Enchanted April Set Design

The magic words in Patrick Barber's adaptation of Elizabeth Von Arnim's Enchanted April are "sunshine and wisteria"— the romantic prospect thereof spurring four Englishwomen to flee the gloom of their native Hampstead in 1922 for an Italian holiday that will forever change their lives. Wisteria is no domesticated back-yard bloom, however, but sturdy-trunked garden foliage demanding very specific meteorological conditions — among them, full sunshine for six weeks.

This means that a quick trip to a Chicago neighborhood florist is unlikely to bring forth wisteria, live or artificial — so how did Idle Muse, a small storefront theater company with a likewise restricted budget, secure this rare blossom evoking ecstatic anticipation in the pilgrims who follow its call to seek the light?

"Enchanted April is a memory piece," says scenic designer Dennis Mae, "and as such, invites illusion, and abstraction, over strict realism. Evan [Jackson], our director, mentioned to me at an early conference that he wanted to incorporate Impressionism into the visual scheme, but he also wanted it to be a collaborative effort, evolving slowly, with all of the company members contributing their ideas. Wisteria wasn't even a consideration at that point."

Lottie, who narrates the story, names several other kinds of flowers growing on the estate, leading some productions of this play to flood their stages with strings and clusters of generic flora, like party decorations at a luau. How did this one specific element become so important?

"My first vision was of impressionistic spring landscapes," Mae recalls, "but that winter, I'd assigned the play as a project for one of my design classes, and the students had brought in scores of photographs showing wisteria boughs and canopies." He sighs, "So when [production manager] Tristan Brandon called for some modifications in my original concept, I decided that we needed some 3-D wisteria to anchor Evan's wish for a tangible, interactive world — as opposed to merely an 'impression' of wisteria."

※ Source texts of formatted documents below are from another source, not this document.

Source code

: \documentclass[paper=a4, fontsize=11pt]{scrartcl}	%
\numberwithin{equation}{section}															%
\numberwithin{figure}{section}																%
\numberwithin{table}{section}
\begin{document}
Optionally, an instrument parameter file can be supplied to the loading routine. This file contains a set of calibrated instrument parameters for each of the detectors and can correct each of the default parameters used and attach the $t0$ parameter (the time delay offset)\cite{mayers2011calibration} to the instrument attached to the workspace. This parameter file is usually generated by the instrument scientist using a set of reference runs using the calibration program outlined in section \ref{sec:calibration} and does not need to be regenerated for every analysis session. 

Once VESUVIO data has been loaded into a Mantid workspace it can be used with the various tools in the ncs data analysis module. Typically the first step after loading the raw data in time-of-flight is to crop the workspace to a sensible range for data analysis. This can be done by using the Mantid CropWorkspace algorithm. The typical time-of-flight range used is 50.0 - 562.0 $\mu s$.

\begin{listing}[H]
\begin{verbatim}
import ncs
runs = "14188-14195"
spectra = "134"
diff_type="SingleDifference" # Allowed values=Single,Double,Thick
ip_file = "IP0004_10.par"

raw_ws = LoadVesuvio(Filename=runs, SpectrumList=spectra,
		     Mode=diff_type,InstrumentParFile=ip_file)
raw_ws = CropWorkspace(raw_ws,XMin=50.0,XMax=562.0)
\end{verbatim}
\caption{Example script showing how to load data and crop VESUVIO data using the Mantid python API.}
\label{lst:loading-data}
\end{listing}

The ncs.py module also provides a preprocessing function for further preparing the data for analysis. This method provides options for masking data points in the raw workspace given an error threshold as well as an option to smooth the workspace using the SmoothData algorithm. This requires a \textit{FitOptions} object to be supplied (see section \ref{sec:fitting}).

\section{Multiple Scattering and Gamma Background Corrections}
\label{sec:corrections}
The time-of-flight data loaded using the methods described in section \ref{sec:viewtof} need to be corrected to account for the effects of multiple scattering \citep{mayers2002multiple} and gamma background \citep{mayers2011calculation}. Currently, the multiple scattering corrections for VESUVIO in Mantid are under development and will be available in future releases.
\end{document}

In the final staging, the "3-D" wisteria is seen only on a trellis and hanging from the patio rafters, surrounded by a dappled multi-hued floor suggesting beds of ground flowers — iris, pansies, snapdragons, etc.— and wisteria-blue curtains representing walls covered in climbing vines.

"Real flowers would have been prohibitive, but after searching, I found some high-quality artificial wisteria made in China, and, luckily, a wholesaler in Florida with a stock of it — import costs being likewise prohibitive — though the six dozen stems we wound up ordering almost broke our bank."

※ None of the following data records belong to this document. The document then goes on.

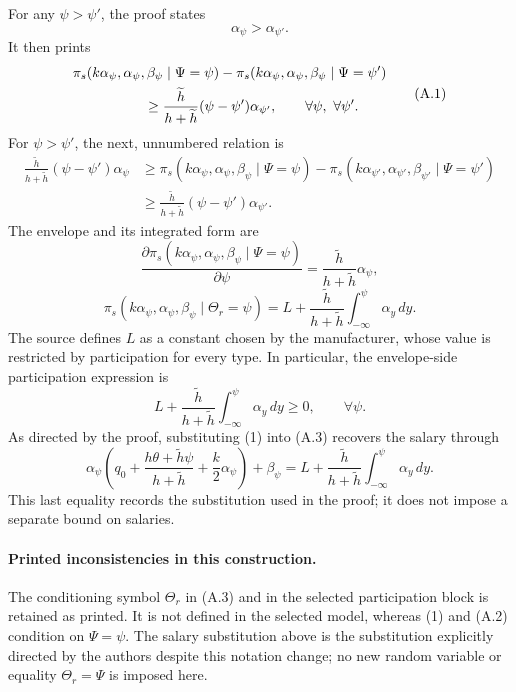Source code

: \documentclass{article}
\begin{document}
For any \(\psi>\psi'\), the proof states
\[
\alpha_\psi>\alpha_{\psi'}.
\]
It then prints
\begin{equation}
\begin{aligned}
&\pi_s(k\alpha_\psi,\alpha_\psi,\beta_\psi\mid\Psi=\psi)
-\pi_s(k\alpha_\psi,\alpha_\psi,\beta_\psi\mid\Psi=\psi')\\
&\hspace{18mm}\geq
\frac{\widetilde h}{h+\widetilde h}(\psi-\psi')\alpha_{\psi'},
\qquad\forall\psi,\ \forall\psi'.
\end{aligned}
\tag{A.1}
\end{equation}
For \(\psi>\psi'\), the next, unnumbered relation is
\[
\begin{aligned}
\frac{\widetilde h}{h+\widetilde h}(\psi-\psi')\alpha_\psi
&\geq
\pi_s(k\alpha_\psi,\alpha_\psi,\beta_\psi\mid\Psi=\psi)
-\pi_s(k\alpha_{\psi'},\alpha_{\psi'},\beta_{\psi'}\mid\Psi=\psi')\\
&\geq
\frac{\widetilde h}{h+\widetilde h}(\psi-\psi')\alpha_{\psi'}.
\end{aligned}
\]
The envelope and its integrated form are
\begin{equation}
\frac{\partial\pi_s(k\alpha_\psi,\alpha_\psi,\beta_\psi\mid\Psi=\psi)}{\partial\psi}
=\frac{\widetilde h}{h+\widetilde h}\alpha_\psi,
\tag{A.2}
\end{equation}
\begin{equation}
\pi_s(k\alpha_\psi,\alpha_\psi,\beta_\psi\mid\Theta_r=\psi)
=L+\frac{\widetilde h}{h+\widetilde h}\int_{-\infty}^{\psi}\alpha_y\,dy.
\tag{A.3}
\end{equation}
The source defines \(L\) as a constant chosen by the manufacturer, whose value is restricted by participation for every type. In particular, the envelope-side participation expression is
\[
L+\frac{\widetilde h}{h+\widetilde h}\int_{-\infty}^{\psi}\alpha_y\,dy\geq0,
\qquad\forall\psi.
\]
As directed by the proof, substituting (1) into (A.3) recovers the salary through
\[
\alpha_\psi\left(q_0+\frac{h\theta+\widetilde h\psi}{h+\widetilde h}
+\frac{k}{2}\alpha_\psi\right)+\beta_\psi
=L+\frac{\widetilde h}{h+\widetilde h}\int_{-\infty}^{\psi}\alpha_y\,dy.
\]
This last equality records the substitution used in the proof; it does not impose a separate bound on salaries.

\paragraph{Printed inconsistencies in this construction.}
The conditioning symbol \(\Theta_r\) in (A.3) and in the selected participation block is retained as printed. It is not defined in the selected model, whereas (1) and (A.2) condition on \(\Psi=\psi\). The salary substitution above is the substitution explicitly directed by the authors despite this notation change; no new random variable or equality \(\Theta_r=\Psi\) is imposed here.
\end{document}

Considering the religious fervor with which the characters speak of them, that's a lot of enchantment invested in these horticultural icons. Mae concurs, "Painted flowers alongside silk flowers clash, ruining whatever effect either could achieve alone, and too many flowers, of any kind, would have competed with them. So we gave wisteria the pride of place at upstage center, thus keeping the focus where it belongs."